Le pressioni della Germania, con margini di bilancio che le consentono di sussidiare i propri consumatori, e dei Paesi Bassi hanno indotto la Commissione a presentare una nuova Proposta di Regolamento che corregge l'articolo 23 della precedente Proposta sostituendo il termine «dinamico» con un tetto di prezzo fisso che si attiverebbe se il prezzo sui titoli future del mese prima supera 275 euro a MWh per due settimane e se il differenziale tra tale prezzo e quello del gas naturale liquefatto supera i 58 euro/MWh per 10 giorni. Meccanismo che non sarebbe scattato nemmeno nei giorni di picco dei prezzi di agosto, scatenando la sarcastica reazione di molti Stati. La soluzione di compromesso proposta dalla Cechia ridurrebbe il tetto a 220 euro/MWh, da attivarsi se tale prezzo venisse superato per cinque giorni e se la forbice tra Ttf e prezzo globale del gas naturale liquefatto superasse 35 euro/MWh.

Due i principali blocchi contrapposti. Italia e altri 11 Paesi propongono un tetto fisso a 160 euro/MWh oppure dinamico, soggetto a revisione mensile e legato a indici internazionali. Altri sei stati tra cui Germania e Paesi Bassi sono contrari all'idea di tetto in quanto minerebbe la sicurezza delle forniture se ci fossero acquirenti internazionali disposti a pagare un prezzo più elevato. Tuttavia, L'Aia ha fatto circolare una proposta di price cap dinamico limitato ai soli acquisti per gli stoccaggi. Quindi una convergenza su un tetto dinamico si potrà forse trovare.

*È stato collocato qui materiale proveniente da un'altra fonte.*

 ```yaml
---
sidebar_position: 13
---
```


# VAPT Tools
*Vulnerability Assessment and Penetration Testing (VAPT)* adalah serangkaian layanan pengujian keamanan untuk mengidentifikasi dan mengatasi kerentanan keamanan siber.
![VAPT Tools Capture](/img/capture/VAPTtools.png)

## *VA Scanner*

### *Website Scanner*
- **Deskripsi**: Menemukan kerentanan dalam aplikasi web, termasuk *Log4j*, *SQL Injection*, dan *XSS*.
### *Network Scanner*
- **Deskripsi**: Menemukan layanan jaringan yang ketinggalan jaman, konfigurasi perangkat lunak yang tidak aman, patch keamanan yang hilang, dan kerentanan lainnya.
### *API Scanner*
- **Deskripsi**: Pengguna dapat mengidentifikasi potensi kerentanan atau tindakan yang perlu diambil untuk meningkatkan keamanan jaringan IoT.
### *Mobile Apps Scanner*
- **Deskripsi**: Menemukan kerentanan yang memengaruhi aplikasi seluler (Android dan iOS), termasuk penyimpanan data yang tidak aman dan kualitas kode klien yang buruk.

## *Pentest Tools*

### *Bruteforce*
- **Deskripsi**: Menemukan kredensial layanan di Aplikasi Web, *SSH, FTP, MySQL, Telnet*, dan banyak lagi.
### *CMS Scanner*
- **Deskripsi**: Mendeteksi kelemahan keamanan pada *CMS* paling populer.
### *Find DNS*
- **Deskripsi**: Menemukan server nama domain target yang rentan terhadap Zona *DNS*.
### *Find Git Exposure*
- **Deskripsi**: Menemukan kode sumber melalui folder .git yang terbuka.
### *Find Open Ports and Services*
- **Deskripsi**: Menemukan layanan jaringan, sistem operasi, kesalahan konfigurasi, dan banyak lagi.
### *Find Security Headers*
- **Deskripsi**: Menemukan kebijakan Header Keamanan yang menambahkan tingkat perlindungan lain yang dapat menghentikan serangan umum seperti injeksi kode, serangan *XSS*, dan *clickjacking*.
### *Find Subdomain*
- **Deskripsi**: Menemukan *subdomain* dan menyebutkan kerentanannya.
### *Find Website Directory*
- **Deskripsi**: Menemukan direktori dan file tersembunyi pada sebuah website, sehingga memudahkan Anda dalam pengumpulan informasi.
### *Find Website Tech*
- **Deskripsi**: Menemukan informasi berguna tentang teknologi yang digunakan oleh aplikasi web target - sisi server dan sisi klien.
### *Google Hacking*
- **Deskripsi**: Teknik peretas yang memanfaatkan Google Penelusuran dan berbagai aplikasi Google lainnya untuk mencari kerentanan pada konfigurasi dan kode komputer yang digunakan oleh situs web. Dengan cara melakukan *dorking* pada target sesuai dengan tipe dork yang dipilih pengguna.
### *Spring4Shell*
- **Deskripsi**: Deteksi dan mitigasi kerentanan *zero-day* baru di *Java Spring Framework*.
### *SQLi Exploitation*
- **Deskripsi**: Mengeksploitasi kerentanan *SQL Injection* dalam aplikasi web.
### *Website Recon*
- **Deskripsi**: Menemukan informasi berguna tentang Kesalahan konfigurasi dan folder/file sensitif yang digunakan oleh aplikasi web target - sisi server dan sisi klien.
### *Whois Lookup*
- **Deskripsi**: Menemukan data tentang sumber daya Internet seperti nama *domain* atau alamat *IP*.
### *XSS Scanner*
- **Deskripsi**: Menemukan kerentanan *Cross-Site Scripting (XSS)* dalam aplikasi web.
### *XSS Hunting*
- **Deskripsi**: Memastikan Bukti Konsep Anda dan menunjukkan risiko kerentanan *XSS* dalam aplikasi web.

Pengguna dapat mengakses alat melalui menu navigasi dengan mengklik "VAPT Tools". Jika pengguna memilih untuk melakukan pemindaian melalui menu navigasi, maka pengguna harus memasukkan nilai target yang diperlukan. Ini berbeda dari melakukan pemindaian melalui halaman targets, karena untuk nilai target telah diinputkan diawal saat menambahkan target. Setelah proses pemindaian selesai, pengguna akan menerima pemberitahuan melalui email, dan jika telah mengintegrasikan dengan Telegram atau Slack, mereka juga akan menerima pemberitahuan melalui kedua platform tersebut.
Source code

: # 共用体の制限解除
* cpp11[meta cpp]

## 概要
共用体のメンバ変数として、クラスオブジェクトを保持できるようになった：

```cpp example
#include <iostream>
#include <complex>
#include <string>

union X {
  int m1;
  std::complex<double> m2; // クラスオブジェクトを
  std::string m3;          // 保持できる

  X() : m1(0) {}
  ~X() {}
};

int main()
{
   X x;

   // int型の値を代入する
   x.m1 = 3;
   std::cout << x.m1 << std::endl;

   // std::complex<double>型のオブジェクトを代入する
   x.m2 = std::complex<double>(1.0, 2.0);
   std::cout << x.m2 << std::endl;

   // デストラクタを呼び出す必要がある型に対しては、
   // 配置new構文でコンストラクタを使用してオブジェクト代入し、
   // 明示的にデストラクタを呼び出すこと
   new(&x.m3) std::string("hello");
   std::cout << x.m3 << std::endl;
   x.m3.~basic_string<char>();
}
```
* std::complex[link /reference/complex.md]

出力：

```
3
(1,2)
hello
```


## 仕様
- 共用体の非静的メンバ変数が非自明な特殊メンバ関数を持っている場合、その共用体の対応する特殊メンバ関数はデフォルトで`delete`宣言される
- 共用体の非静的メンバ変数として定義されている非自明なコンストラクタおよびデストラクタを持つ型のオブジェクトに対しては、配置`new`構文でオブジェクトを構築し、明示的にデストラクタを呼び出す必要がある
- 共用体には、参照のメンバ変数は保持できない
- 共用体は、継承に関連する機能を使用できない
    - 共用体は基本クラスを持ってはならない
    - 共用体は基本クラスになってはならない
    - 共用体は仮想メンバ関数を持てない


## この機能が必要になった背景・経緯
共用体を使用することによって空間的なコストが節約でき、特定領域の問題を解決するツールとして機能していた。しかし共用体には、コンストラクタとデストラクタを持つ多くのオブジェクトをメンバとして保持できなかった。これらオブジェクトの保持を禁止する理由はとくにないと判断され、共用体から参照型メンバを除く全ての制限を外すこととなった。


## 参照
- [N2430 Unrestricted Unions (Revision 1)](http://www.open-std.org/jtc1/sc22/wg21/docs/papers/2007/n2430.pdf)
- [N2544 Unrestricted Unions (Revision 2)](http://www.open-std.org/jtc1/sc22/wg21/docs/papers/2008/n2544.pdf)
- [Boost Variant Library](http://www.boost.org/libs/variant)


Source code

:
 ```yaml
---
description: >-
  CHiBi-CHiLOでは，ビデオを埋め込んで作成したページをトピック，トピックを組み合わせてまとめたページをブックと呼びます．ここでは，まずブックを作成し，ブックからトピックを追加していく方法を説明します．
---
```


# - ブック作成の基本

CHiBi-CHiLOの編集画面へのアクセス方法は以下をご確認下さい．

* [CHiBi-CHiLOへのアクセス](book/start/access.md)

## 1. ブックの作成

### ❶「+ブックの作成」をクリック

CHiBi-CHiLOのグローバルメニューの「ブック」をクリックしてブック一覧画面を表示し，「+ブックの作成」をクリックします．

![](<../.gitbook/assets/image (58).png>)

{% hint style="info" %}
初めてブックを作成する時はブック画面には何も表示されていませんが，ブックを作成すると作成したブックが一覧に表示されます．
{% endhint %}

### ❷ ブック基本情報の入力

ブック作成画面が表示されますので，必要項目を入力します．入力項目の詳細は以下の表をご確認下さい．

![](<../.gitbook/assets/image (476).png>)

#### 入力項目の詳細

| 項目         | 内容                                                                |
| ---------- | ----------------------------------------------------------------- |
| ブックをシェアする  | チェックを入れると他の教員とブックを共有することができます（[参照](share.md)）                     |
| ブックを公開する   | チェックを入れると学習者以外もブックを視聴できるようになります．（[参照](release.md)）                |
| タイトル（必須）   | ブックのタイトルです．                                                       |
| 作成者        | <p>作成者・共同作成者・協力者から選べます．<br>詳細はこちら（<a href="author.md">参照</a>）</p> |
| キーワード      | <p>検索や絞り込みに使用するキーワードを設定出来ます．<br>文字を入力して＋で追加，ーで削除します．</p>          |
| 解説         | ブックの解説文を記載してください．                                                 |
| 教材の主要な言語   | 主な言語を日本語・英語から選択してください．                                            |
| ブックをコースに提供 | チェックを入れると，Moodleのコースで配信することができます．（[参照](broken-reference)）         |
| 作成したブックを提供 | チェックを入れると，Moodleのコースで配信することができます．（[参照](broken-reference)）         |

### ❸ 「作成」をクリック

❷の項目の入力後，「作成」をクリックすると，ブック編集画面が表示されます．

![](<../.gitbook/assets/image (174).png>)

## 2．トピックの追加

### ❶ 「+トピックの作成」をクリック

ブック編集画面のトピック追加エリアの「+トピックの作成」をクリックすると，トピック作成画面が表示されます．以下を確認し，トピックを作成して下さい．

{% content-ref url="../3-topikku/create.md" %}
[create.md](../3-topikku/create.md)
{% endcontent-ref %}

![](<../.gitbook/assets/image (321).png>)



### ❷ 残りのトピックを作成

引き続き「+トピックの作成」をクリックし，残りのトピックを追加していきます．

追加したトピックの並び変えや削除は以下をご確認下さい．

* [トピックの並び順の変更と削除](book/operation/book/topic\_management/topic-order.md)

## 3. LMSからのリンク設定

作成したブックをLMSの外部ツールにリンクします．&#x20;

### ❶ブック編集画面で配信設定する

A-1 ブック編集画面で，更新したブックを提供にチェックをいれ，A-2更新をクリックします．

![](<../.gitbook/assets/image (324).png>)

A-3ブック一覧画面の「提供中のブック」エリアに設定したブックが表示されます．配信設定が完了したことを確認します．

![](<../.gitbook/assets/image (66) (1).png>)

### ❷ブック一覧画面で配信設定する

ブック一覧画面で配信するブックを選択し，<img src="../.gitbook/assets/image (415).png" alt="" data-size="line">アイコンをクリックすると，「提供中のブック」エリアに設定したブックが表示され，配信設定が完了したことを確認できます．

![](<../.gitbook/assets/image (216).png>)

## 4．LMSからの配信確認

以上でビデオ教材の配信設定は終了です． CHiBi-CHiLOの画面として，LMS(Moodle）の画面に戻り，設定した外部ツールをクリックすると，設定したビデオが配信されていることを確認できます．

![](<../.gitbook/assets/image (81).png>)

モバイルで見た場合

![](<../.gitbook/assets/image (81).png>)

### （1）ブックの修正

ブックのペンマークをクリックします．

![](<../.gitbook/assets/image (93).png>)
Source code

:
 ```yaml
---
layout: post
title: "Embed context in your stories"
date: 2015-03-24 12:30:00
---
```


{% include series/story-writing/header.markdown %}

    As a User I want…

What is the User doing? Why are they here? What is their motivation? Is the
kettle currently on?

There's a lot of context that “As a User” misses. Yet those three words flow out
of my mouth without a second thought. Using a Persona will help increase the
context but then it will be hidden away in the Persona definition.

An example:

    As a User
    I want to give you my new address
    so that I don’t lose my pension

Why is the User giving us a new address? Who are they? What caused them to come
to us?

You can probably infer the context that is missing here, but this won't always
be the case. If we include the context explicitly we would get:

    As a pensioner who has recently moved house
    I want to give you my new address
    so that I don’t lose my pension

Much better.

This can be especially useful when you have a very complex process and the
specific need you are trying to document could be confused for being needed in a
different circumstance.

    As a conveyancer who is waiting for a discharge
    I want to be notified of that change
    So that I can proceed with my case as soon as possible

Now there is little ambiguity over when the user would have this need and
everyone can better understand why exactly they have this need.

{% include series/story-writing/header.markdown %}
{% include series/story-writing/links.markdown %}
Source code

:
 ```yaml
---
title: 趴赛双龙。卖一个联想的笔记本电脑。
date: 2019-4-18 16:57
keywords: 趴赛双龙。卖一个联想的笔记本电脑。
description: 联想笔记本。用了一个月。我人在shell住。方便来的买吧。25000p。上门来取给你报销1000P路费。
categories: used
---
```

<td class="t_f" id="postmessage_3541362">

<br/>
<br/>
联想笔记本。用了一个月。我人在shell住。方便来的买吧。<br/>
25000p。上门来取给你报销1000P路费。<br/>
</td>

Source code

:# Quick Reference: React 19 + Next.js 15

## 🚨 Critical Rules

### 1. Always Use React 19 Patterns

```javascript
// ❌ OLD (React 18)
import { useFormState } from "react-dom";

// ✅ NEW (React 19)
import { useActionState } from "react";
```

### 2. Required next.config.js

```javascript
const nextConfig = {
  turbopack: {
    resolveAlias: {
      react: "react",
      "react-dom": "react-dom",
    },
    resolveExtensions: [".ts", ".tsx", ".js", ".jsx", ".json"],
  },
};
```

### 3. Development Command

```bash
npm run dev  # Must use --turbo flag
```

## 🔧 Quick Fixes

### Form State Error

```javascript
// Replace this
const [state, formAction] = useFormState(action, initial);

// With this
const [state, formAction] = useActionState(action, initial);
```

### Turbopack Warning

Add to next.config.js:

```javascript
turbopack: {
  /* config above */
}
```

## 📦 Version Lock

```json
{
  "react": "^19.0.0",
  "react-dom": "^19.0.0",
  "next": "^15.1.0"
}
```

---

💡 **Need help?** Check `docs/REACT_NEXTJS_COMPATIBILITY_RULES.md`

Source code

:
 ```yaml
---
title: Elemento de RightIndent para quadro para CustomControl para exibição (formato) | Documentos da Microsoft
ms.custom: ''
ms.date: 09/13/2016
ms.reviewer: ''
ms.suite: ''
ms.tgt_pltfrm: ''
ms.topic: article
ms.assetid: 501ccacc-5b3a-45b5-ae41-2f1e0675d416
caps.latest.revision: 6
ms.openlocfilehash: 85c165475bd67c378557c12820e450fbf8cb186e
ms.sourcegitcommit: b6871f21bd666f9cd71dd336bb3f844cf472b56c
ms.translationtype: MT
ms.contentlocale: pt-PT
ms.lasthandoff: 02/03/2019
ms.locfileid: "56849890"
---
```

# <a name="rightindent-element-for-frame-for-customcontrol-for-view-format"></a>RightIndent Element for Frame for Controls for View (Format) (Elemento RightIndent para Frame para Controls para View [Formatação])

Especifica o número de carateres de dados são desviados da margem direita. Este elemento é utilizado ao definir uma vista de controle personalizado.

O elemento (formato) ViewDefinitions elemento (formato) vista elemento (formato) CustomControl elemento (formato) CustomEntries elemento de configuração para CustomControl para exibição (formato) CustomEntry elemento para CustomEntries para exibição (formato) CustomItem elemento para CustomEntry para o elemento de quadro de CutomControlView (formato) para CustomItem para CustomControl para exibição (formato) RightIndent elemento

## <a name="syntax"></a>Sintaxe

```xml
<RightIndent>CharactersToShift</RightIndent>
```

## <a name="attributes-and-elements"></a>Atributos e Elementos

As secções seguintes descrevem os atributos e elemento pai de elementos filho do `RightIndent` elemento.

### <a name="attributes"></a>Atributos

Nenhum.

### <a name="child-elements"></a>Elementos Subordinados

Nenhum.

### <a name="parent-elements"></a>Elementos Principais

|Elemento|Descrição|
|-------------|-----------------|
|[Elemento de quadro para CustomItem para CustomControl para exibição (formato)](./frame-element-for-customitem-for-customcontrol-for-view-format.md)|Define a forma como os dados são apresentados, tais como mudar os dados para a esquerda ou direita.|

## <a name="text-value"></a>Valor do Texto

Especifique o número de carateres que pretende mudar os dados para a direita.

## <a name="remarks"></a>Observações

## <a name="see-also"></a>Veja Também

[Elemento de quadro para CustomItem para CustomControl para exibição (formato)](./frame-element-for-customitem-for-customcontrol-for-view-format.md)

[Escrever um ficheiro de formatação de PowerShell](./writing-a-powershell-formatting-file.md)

Tuttavia, alcune osservazioni sono necessarie. Primo, esperti come Carlo Stagnaro e Gianclaudio Torlizzi fanno correttamente notare che un price cap limitato all'Ue, il cui consumo di gas pesa solo per il 19% del consumo globale, difficilmente potrebbe imporsi sulle forze della domanda e offerta internazionali di gas. Sebbene le forniture russe siano state sostituite per più di tre quarti, l'ammanco di gas russo terrà inevitabilmente i prezzi elevati fino a quando fornitori alternativi con riserve comparabili a quelle russe entreranno nel mercato.

Tuttavia, il significato del price cap non è esclusivamente economico. Esso ha anche una valenza politica in quanto vuole segnalare che l'Ue non è disposta a subire ricatti. Secondo, esiste un punto di equilibrio tra livello di tetto e necessaria riduzione dei consumi. Tanto più in basso viene fissato il tetto, tanto più velocemente esso verrà raggiunto e tanto maggiore sarà la domanda di gas da tagliare. Questo è un punto che il governo italiano deve essere pronto ad affrontare. Meglio iniziare subito con campagne di risparmio energetico.

Terzo, il price cap da solo non risolverebbe il problema del caro energia. Esso deve essere parte di un mix di misure, compreso il disaccoppiamento tra prezzo dell'elettricità da fonti rinnovabili e prezzo dell'elettricità da gas. Quarto, i differenti spazi fiscali di cui dispongono gli stati per erogare sussidi alle imprese possono incentivare comportamenti predatori suscettibili di mettere in crisi l'unità europea. Uno strumento europeo di debito fungerebbe da stanza di compensazione di questi differenti margini fiscali. Non andrebbero quindi biasimati quei governi europei che decidessero di condizionare l'approvazione dei regolamenti sulla solidarietà nelle forniture e sulla semplificazione delle procedure per gli impianti a fonte rinnovabile all'approvazione del price cap.